In her cross-examination she reiterated that she had seen the alleged incident. She stated that accused No.1 was found sitting in his land. Mahantappa came there and took rounds in the land. Mahantappa came to the boundary by passing through his land. She was standing in the middle of the road. From there she heard the exchange of words and saw the incident taking place. She went near Mahantappa and had seen him. At that time, both the accused persons were present there. During the cross-examination at one stage she stated that she had not seen who had removed the boundary stone but reiterated that when Mahantappa wanted to put the boundary stone in the pit, accused No.1-Pundappa objected for it and quarrel took place.

When Mahantappa was putting the stone in the pit, accused No.1 and 2 have assaulted Mahantappa.Mahantappa fell down on the ground near the boundary stone. Mahantappa sustained bleeding injuries and the blood had fallen on the ground and near the boundary stone. When she enquired from Mahantappa, Mahantappa fell down, she shouted and when she left the spot, accused persons were still there. There is no reason to doubt the credibility and trustworthiness of the account given by this eye-witness.

14. Sangappa (PW-8), in his deposition stated that he along with CW-13- Pundappa and PW-9, Chandrashekhar had gone to the land of CW-24 Rangappa Sannappa Gouli for ploughing the land. At about 9 a.m. they heard the shoutings. They had seen Mahantappa being assaulted with the axe on his neck and head, two to three times. They had seen another person assaulting Mahantappa with the stick on his head. When they went there, they were threatened by the accused persons. He stated that Laxmavva (PW-7) was present there at that time. Laxmavva (PW-7) went to the village and on the way she met Bhimappa (PW-10) and Ranganagouda (PW-11) and narrated the incident to them.
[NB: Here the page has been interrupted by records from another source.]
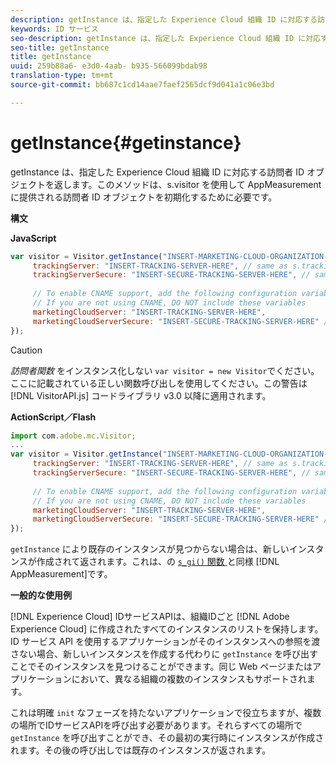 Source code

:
 ```yaml
---
description: getInstance は、指定した Experience Cloud 組織 ID に対応する訪問者 ID オブジェクトを返します。このメソッドは、s.visitor を使用して AppMeasurement に提供される訪問者 ID オブジェクトを初期化するために必要です。
keywords: ID サービス
seo-description: getInstance は、指定した Experience Cloud 組織 ID に対応する訪問者 ID オブジェクトを返します。このメソッドは、s.visitor を使用して AppMeasurement に提供される訪問者 ID オブジェクトを初期化するために必要です。
seo-title: getInstance
title: getInstance
uuid: 259b88a6- e3d0-4aab- b935-566099bdab98
translation-type: tm+mt
source-git-commit: bb687c1cd14aae7faef2565dcf9d041a1c06e3bd

---
```



# getInstance{#getinstance}

getInstance は、指定した Experience Cloud 組織 ID に対応する訪問者 ID オブジェクトを返します。このメソッドは、s.visitor を使用して AppMeasurement に提供される訪問者 ID オブジェクトを初期化するために必要です。

**構文**

**JavaScript**

```js
var visitor = Visitor.getInstance("INSERT-MARKETING-CLOUD-ORGANIZATION-ID-HERE", { 
     trackingServer: "INSERT-TRACKING-SERVER-HERE", // same as s.trackingServer 
     trackingServerSecure: "INSERT-SECURE-TRACKING-SERVER-HERE", // same as s.trackingServerSecure 
 
     // To enable CNAME support, add the following configuration variables 
     // If you are not using CNAME, DO NOT include these variables 
     marketingCloudServer: "INSERT-TRACKING-SERVER-HERE", 
     marketingCloudServerSecure: "INSERT-SECURE-TRACKING-SERVER-HERE" // same as s.trackingServerSecure 
});
```

>[!CAUTION]
>
>*訪問者関数* をインスタンス化しない `var visitor = new Visitor`でください。ここに記載されている正しい関数呼び出しを使用してください。この警告は [!DNL VisitorAPI.js] コードライブラリ v3.0 以降に適用されます。

**ActionScript／Flash**

```js
import com.adobe.mc.Visitor; 
... 
var visitor = Visitor.getInstance("INSERT-MARKETING-CLOUD-ORGANIZATION-ID-HERE", { 
     trackingServer: "INSERT-TRACKING-SERVER-HERE", // same as s.trackingServer 
     trackingServerSecure: "INSERT-SECURE-TRACKING-SERVER-HERE", // same as s.trackingServerSecure 
 
     // To enable CNAME support, add the following configuration variables 
     // If you are not using CNAME, DO NOT include these variables 
     marketingCloudServer: "INSERT-TRACKING-SERVER-HERE", 
     marketingCloudServerSecure: "INSERT-SECURE-TRACKING-SERVER-HERE" // same as s.trackingServerSecure 
});
```

`getInstance` により既存のインスタンスが見つからない場合は、新しいインスタンスが作成されて返されます。これは、の [`s_gi()` 関数 ](https://marketing.adobe.com/resources/help/en_US/sc/implement/?f=function_s_gi.html) と同様 [!DNL AppMeasurement]です。

**一般的な使用例**

[!DNL Experience Cloud] IDサービスAPIは、組織IDごと [!DNL Adobe Experience Cloud] に作成されたすべてのインスタンスのリストを保持します。ID サービス API を使用するアプリケーションがそのインスタンスへの参照を渡さない場合、新しいインスタンスを作成する代わりに `getInstance` を呼び出すことでそのインスタンスを見つけることができます。同じ Web ページまたはアプリケーションにおいて、異なる組織の複数のインスタンスもサポートされます。

これは明確 `init` なフェーズを持たないアプリケーションで役立ちますが、複数の場所でIDサービスAPIを呼び出す必要があります。それらすべての場所で `getInstance` を呼び出すことができ、その最初の実行時にインスタンスが作成されます。その後の呼び出しでは既存のインスタンスが返されます。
They had given water to Mahantappa and thereafter Mahantappa was shifted to Vankanchi village and from Yankanchi village, Mahantappa was shifted to Bagalkot for medical treatment. In his cross-examination he stated that he left the village at 7 a.m.He went to the spot on hearing the shouting and at the spot he saw Mahantappa falling down due to assault. Thereafter, the accused persons stood there for five minutes. When they enquired with the accused persons as to why they had assaulted Mahantappa, accused No.1-Pundappa went towards Sindal village taking the axe and the stick. Accused No.2-Siddappa went to graze the sheeps.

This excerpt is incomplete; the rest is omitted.